*DATA TO PROCESS:*
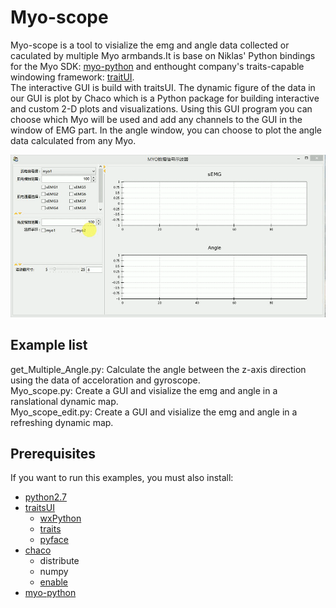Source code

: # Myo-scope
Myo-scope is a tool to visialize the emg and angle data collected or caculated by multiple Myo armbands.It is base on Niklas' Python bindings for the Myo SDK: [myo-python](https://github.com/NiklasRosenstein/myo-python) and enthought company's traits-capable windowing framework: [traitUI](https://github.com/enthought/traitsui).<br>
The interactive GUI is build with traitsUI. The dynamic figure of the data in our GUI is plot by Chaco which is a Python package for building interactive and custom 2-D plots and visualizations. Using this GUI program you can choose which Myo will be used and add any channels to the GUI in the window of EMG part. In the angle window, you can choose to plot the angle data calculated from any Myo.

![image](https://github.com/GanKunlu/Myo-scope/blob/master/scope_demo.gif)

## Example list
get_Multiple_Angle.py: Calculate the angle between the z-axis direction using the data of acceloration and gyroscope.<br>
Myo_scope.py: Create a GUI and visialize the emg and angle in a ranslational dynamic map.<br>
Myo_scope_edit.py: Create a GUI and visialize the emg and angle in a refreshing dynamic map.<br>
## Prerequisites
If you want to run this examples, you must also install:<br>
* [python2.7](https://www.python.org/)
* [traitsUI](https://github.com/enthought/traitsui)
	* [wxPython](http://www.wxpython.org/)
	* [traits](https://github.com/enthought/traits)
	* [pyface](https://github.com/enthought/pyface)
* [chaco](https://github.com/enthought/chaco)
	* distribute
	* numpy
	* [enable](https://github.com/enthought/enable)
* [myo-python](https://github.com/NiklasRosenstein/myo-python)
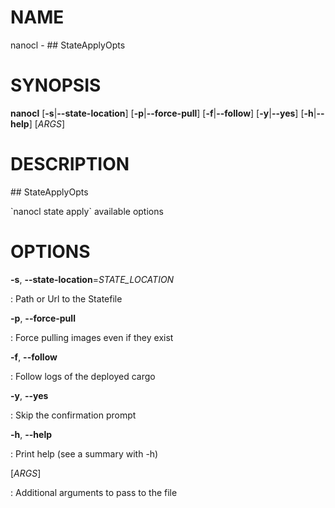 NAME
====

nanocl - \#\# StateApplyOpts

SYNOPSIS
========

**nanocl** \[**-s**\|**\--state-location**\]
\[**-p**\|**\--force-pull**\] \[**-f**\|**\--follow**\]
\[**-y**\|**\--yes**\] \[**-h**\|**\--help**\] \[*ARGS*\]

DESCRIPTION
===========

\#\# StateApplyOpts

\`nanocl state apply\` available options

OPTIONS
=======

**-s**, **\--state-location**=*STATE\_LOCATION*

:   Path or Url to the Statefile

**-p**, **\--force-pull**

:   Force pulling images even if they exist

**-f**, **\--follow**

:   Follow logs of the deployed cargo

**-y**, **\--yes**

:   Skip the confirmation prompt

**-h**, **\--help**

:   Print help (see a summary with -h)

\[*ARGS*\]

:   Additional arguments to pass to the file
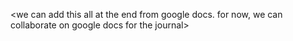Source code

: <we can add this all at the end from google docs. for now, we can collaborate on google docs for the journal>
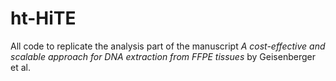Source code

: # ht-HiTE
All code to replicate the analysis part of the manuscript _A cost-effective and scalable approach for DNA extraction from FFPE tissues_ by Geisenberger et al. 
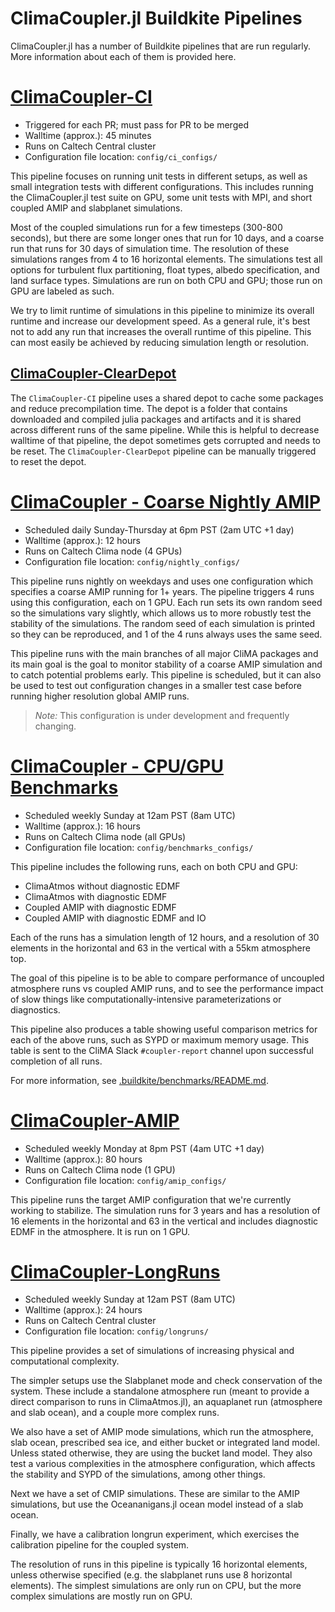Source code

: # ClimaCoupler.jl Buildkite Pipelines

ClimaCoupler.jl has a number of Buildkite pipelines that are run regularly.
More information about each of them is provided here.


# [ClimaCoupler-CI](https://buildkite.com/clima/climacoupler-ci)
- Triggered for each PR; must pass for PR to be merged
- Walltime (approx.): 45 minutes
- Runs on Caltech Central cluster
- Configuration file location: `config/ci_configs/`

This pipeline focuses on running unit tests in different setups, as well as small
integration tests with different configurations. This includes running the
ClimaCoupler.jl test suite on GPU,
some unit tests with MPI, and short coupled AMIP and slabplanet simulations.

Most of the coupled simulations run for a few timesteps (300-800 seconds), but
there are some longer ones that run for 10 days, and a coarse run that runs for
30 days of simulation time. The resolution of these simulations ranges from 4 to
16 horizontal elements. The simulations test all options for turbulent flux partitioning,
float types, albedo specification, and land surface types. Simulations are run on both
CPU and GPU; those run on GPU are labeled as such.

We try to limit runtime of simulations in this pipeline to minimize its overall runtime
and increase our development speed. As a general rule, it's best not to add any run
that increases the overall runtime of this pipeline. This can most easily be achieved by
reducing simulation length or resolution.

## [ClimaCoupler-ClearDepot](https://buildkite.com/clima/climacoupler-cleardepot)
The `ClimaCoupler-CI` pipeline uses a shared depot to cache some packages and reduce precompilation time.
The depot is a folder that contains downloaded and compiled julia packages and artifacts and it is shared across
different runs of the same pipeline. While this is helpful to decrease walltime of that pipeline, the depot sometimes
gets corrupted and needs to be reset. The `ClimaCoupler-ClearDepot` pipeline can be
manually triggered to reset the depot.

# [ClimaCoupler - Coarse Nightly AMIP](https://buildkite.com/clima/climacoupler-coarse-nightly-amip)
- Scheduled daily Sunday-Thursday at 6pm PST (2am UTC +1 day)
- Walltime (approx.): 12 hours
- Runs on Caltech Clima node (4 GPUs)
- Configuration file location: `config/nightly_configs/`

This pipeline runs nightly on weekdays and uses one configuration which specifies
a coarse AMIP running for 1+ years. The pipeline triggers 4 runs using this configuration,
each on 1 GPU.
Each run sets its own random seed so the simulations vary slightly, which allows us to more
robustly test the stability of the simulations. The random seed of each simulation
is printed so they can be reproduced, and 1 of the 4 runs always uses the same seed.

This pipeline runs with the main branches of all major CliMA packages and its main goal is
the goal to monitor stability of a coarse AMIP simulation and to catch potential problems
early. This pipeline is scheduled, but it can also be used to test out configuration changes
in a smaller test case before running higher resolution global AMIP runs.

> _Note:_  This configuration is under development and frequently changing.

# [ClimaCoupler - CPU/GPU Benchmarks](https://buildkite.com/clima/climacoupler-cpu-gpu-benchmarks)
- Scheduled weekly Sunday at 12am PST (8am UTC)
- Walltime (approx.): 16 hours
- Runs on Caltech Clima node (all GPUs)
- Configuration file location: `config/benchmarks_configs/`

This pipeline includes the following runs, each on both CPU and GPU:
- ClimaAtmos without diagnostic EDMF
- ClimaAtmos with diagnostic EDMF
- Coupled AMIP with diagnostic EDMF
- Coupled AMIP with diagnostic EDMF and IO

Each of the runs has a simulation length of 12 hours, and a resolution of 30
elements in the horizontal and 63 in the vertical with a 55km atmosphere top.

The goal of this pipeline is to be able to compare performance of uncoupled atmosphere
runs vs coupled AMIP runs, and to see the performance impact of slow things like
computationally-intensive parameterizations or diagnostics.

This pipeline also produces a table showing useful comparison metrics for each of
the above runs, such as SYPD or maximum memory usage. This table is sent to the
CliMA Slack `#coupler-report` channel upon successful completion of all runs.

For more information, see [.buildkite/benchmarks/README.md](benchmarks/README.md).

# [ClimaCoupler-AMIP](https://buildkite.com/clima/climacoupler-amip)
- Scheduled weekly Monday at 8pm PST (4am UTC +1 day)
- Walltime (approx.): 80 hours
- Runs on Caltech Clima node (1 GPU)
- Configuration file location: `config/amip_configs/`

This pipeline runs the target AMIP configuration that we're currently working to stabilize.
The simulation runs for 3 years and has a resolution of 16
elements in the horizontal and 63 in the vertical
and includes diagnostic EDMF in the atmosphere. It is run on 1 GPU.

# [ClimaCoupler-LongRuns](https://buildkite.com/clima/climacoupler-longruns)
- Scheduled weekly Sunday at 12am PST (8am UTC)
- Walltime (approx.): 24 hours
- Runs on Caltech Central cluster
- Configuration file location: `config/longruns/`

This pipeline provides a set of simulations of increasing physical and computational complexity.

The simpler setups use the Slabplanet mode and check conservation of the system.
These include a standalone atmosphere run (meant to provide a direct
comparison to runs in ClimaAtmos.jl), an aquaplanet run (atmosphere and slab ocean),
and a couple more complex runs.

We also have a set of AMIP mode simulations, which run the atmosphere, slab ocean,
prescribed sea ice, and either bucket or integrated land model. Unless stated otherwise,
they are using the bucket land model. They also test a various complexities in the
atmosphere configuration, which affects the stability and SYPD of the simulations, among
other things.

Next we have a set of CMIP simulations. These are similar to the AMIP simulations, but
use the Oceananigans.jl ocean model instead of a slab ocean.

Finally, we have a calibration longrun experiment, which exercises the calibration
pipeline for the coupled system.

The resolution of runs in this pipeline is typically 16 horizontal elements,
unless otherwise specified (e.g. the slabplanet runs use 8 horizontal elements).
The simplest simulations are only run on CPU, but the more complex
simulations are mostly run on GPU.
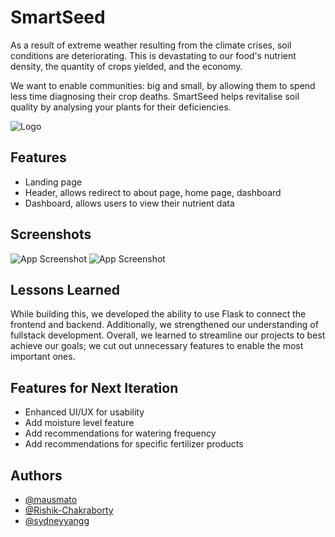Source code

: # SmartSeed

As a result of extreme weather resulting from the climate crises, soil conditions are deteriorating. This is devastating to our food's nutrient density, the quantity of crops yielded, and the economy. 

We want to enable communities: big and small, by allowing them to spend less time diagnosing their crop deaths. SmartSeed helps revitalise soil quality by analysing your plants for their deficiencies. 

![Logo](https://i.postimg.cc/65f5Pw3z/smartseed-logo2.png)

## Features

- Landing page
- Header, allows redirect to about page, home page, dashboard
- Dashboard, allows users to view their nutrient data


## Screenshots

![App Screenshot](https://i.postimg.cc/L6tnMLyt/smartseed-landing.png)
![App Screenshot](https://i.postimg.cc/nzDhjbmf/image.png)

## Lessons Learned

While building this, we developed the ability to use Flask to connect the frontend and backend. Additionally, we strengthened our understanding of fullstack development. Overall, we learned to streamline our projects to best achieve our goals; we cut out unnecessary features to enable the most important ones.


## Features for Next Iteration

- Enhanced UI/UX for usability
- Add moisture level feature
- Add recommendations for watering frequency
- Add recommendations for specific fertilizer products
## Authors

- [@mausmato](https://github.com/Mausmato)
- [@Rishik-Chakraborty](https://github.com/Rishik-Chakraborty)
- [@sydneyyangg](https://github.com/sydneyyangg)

*WHAT THE EXERCISE ASKS:*
Reproduce, exactly as they stand in the data above, the lines from the one that holds "This pipeline includes" to the one that holds "- Coupled AMIP with diagnostic EDMF and IO", inclusive.

*SOLUTION:*
This pipeline includes the following runs, each on both CPU and GPU:
- ClimaAtmos without diagnostic EDMF
- ClimaAtmos with diagnostic EDMF
- Coupled AMIP with diagnostic EDMF
- Coupled AMIP with diagnostic EDMF and IO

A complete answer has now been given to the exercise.